[WATCH] Miriam Dalli makes case for 16-year-old voting across the EU

The Labour MEP urges EU member states to extend voting rights to 16-year-olds at a meeting with climate change activits and Nobel peace prize nominee Greta Thunberg

Greta Thunberg, 16, a Swedish schoolgirl and climate activist addressed the environment committee of the European Parliament
Greta Thunberg, 16, a Swedish schoolgirl and climate activist addressed the environment committee of the European Parliament

Labour MEP Miriam Dalli has urged EU member states to follow Malta’s example and grant 16-year-olds the right to vote.

She made her case during a meeting of the European Parliament’s environment committee with Nobel peace prize nominee Greta Thunberg.

Thunberg is a Swedish 16-year-old schoolgirl whose climate activism inspired an international movement to fight climate change. Her efforts in climate activism sparked strikes across the globe, including in Malta.

Dalli has led the European Parliament’s negotiations on reducing CO2 emissions from passenger cars and light commercial vehicles, with the final signing of the legislation taking place tomorrow in Strasbourg. Initially, the proposal was met with opposition from different lobbyists and stakeholders.

“As a mother of two, I share your concern about the future of youths and children. Today people inside this room are cheering you on for what you’re saying but when we come to the crunch of it - to the actual legislation - some of these people push for far less ambition,” Dalli said.

During her message to the European Parliament, Thunberg described herself as a 16-year-old without the right to vote. “The EU elections are coming up soon and many of us, who will be affected the most by this crisis, people like me are not allowed to vote [...] You need to listen to us. We who cannot vote. You need to vote for us.”

Labour MEP Miriam Dalli (left)
Labour MEP Miriam Dalli (left)

In reply, Dalli said that the European Parliament needed to push for young people to have a voice in the decisions being taken.

“As a 16-year-old you’re not allowed to vote. But some Member States like Malta and Austria are allowing that and we need to increase the pressure as European Parliament so that more countries give a voice to youths your age,”Dalli said.

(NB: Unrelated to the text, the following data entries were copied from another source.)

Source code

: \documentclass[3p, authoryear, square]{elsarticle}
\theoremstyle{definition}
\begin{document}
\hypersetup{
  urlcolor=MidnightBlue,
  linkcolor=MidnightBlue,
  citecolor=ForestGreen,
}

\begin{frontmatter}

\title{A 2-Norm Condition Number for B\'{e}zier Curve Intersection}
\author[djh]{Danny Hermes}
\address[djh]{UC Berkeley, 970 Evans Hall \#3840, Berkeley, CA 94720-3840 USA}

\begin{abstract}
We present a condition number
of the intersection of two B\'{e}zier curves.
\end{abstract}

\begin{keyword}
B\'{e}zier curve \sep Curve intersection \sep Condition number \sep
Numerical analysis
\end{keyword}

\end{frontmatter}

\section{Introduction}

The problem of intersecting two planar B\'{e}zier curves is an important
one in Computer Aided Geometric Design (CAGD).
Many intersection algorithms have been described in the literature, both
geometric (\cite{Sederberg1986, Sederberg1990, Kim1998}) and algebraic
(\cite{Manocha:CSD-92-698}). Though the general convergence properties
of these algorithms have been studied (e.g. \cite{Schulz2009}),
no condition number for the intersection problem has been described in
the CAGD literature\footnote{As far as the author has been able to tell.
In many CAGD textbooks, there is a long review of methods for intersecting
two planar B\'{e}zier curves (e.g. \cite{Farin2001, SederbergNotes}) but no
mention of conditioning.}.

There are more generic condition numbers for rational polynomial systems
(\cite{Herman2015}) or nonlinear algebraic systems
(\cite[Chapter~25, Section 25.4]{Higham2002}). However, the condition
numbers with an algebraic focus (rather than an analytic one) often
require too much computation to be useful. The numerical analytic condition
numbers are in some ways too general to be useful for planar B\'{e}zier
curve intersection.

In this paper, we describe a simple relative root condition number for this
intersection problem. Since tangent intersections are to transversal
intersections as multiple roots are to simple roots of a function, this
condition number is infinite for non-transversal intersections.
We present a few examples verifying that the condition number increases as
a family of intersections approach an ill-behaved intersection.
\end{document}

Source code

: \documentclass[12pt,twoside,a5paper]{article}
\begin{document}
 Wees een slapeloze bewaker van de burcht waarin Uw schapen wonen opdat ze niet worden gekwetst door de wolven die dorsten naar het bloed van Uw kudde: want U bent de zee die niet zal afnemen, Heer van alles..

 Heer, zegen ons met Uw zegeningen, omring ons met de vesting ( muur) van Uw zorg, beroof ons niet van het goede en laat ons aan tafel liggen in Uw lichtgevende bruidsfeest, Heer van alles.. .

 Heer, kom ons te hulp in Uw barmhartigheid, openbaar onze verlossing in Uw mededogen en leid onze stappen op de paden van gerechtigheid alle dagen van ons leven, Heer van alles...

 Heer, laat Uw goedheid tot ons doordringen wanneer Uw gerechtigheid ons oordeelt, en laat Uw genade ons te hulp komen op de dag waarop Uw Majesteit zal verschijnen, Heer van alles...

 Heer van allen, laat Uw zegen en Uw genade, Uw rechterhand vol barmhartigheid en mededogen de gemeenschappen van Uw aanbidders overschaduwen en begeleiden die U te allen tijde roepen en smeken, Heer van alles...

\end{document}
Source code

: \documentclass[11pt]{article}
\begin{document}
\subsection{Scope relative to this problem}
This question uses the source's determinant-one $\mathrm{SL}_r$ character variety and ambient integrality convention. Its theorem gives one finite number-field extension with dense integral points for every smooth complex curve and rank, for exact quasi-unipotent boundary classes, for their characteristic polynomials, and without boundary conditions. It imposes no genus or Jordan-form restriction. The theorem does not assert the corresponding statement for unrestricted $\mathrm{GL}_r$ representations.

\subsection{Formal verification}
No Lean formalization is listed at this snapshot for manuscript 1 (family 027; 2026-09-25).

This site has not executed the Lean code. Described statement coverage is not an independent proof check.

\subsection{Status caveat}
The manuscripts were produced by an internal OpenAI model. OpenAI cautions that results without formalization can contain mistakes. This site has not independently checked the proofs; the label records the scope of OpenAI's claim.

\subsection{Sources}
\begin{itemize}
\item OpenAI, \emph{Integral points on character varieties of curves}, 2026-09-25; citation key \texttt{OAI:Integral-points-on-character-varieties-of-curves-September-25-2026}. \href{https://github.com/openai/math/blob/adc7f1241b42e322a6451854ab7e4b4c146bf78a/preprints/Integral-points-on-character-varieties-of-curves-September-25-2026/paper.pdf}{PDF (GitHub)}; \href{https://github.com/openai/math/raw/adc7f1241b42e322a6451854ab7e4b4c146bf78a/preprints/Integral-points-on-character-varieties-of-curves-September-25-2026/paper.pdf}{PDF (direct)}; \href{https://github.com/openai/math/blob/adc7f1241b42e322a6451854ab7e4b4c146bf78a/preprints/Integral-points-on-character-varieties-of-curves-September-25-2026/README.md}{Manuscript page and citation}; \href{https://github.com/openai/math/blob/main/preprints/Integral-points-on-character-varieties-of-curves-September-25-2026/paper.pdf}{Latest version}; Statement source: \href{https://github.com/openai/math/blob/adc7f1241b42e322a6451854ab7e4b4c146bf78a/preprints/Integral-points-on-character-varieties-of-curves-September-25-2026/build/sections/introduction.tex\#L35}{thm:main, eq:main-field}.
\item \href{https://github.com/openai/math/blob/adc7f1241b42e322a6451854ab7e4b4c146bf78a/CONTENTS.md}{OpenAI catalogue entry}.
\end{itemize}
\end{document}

The voting age in Malta was lowered to 16 for all elections last year. The forthcoming EP election will be the first time that 16-year-olds will be voting to elect Malta’s MEPs.

Dalli told the young activist that it was determination and perseverance that mattered. “You say you’re just a 16-year-old schoolgirl. I come from the smallest island state and it is not age that matters, or the size of your country, but the determination to push for change to happen. Your determination is leaving an impact on other students and older generations alike.”